→ Activity:
A single number is expected: the count of lines in the entries below that contain "letter".

(Collected data entries)
»»
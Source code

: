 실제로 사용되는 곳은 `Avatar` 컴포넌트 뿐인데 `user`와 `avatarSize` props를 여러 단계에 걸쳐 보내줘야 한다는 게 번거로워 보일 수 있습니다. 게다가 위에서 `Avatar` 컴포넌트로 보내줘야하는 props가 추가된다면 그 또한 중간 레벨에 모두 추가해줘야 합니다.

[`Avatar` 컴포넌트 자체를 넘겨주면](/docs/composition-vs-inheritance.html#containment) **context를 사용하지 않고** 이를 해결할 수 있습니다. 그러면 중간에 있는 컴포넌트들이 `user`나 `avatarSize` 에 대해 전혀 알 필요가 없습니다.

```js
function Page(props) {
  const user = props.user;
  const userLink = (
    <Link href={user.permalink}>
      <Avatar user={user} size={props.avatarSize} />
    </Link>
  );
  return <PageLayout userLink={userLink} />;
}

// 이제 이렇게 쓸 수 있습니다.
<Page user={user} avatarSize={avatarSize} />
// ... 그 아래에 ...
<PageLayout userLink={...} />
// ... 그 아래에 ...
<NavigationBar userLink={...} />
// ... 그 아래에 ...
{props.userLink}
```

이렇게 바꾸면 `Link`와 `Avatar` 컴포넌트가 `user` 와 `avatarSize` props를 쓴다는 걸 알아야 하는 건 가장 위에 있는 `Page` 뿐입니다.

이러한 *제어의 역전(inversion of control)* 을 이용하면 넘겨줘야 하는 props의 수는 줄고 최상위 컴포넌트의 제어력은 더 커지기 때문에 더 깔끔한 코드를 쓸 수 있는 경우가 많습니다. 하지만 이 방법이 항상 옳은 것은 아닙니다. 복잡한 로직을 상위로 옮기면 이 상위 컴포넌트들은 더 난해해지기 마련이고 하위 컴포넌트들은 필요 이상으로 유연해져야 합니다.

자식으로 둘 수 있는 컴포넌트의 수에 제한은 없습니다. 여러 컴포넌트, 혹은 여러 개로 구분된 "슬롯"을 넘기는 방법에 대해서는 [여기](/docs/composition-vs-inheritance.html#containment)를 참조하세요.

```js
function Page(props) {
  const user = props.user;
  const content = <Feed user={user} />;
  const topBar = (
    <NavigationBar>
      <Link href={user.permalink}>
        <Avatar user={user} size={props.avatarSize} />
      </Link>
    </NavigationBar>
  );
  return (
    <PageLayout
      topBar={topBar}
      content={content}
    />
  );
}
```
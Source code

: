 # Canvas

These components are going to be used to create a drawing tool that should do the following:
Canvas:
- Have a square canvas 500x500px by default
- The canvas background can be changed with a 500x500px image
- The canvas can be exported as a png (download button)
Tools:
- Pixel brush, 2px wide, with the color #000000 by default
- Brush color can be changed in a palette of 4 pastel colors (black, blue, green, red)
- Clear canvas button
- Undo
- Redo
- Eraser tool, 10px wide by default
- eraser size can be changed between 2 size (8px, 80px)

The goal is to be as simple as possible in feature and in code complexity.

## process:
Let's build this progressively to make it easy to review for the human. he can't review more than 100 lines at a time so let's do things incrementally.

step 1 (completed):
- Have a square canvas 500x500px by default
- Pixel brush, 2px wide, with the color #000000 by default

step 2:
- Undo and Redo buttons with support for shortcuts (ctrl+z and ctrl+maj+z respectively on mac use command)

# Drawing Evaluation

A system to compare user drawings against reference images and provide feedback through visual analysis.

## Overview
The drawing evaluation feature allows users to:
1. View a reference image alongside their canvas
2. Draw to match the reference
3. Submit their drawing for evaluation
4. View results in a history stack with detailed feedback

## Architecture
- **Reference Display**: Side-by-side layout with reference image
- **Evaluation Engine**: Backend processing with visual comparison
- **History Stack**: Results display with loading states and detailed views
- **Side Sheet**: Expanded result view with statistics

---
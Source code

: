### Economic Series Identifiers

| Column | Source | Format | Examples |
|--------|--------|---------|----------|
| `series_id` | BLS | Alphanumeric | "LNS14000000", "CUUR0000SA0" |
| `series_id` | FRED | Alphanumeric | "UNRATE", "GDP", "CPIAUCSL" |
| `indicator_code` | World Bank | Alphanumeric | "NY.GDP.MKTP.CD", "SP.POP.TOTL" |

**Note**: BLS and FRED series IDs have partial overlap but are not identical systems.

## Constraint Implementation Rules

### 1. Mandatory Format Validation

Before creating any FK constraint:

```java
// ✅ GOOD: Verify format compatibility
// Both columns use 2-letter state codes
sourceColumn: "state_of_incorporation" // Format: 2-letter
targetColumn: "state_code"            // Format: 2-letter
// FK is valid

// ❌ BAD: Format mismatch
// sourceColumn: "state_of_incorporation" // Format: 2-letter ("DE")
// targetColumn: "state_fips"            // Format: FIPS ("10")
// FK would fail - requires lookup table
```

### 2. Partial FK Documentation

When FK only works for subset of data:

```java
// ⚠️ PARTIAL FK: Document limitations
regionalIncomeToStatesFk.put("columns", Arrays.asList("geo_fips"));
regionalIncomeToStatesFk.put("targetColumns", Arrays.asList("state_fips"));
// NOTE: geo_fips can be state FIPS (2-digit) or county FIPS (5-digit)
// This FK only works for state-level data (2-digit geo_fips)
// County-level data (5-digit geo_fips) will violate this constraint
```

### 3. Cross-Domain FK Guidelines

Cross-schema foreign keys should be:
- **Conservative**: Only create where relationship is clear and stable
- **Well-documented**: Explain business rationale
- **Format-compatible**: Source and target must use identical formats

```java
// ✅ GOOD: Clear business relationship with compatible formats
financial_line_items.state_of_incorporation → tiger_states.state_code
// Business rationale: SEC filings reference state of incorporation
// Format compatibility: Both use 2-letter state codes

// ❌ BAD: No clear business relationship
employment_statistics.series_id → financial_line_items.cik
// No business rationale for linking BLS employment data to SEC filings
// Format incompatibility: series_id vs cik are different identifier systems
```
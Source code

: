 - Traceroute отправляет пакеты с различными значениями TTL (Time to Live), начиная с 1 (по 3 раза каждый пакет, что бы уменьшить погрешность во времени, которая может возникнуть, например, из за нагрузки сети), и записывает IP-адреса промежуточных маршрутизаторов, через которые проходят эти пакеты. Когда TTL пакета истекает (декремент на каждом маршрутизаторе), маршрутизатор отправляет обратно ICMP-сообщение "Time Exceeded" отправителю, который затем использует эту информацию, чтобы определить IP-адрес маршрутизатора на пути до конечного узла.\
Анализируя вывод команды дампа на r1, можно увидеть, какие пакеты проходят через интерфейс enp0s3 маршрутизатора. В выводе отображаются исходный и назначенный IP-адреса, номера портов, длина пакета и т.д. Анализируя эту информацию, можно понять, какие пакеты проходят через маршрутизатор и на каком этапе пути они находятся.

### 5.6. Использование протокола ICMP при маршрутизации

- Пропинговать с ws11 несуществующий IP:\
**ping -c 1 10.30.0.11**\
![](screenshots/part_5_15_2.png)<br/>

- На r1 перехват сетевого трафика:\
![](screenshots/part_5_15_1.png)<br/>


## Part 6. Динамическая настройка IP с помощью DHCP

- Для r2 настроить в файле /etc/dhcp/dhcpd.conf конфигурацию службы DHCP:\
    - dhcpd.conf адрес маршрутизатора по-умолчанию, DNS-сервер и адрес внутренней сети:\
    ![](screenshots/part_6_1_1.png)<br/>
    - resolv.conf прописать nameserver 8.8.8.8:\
««
→ Result:
5